Dataset records below:

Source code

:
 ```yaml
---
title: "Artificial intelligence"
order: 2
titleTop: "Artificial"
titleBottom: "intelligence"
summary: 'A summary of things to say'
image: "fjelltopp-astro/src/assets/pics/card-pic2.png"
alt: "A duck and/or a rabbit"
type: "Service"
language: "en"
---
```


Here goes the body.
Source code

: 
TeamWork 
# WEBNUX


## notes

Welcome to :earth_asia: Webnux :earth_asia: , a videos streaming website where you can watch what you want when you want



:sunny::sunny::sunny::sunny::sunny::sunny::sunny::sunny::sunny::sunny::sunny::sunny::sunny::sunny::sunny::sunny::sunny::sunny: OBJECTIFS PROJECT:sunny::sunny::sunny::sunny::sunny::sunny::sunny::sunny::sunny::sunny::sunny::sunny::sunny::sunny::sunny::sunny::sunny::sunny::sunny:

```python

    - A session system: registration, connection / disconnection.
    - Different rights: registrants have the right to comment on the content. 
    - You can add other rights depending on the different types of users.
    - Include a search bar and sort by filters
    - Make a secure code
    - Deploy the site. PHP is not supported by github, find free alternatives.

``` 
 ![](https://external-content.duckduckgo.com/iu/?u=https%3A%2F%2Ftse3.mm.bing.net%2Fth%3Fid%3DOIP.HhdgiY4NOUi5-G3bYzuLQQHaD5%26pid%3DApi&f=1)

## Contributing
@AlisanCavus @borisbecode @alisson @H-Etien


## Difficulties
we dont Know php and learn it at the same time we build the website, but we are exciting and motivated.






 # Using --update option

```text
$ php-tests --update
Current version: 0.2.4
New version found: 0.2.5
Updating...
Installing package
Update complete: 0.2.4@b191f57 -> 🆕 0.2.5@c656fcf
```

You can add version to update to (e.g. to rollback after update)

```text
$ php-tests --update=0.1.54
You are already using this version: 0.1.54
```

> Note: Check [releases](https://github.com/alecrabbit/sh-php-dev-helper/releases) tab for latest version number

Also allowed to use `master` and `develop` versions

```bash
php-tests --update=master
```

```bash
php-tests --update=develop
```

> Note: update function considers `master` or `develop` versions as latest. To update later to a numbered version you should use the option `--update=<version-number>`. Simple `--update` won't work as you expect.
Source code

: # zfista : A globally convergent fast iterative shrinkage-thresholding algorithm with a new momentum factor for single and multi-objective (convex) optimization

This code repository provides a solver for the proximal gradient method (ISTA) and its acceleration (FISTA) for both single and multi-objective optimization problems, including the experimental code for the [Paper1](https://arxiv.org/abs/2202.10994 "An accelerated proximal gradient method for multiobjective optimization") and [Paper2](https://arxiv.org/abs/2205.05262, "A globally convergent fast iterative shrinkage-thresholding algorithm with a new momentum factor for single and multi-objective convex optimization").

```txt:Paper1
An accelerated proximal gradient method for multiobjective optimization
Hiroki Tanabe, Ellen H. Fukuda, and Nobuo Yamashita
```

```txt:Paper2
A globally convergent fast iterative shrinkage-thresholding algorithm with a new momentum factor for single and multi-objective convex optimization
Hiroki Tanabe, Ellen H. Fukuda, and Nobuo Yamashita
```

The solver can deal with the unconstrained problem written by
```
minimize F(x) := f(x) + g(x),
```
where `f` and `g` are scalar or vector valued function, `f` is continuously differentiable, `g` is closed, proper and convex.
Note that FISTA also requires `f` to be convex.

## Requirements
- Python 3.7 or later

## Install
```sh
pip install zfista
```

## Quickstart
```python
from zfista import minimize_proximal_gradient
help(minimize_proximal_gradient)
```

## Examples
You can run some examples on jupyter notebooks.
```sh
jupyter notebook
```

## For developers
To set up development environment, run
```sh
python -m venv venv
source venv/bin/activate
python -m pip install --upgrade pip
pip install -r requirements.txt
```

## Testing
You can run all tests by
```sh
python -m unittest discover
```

End of Dataset records.

--- Problem details ---
Pull every line holding "function" out of the records.

--- Solved problem ---
> Note: update function considers `master` or `develop` versions as latest. To update later to a numbered version you should use the option `--update=<version-number>`. Simple `--update` won't work as you expect.
where `f` and `g` are scalar or vector valued function, `f` is continuously differentiable, `g` is closed, proper and convex.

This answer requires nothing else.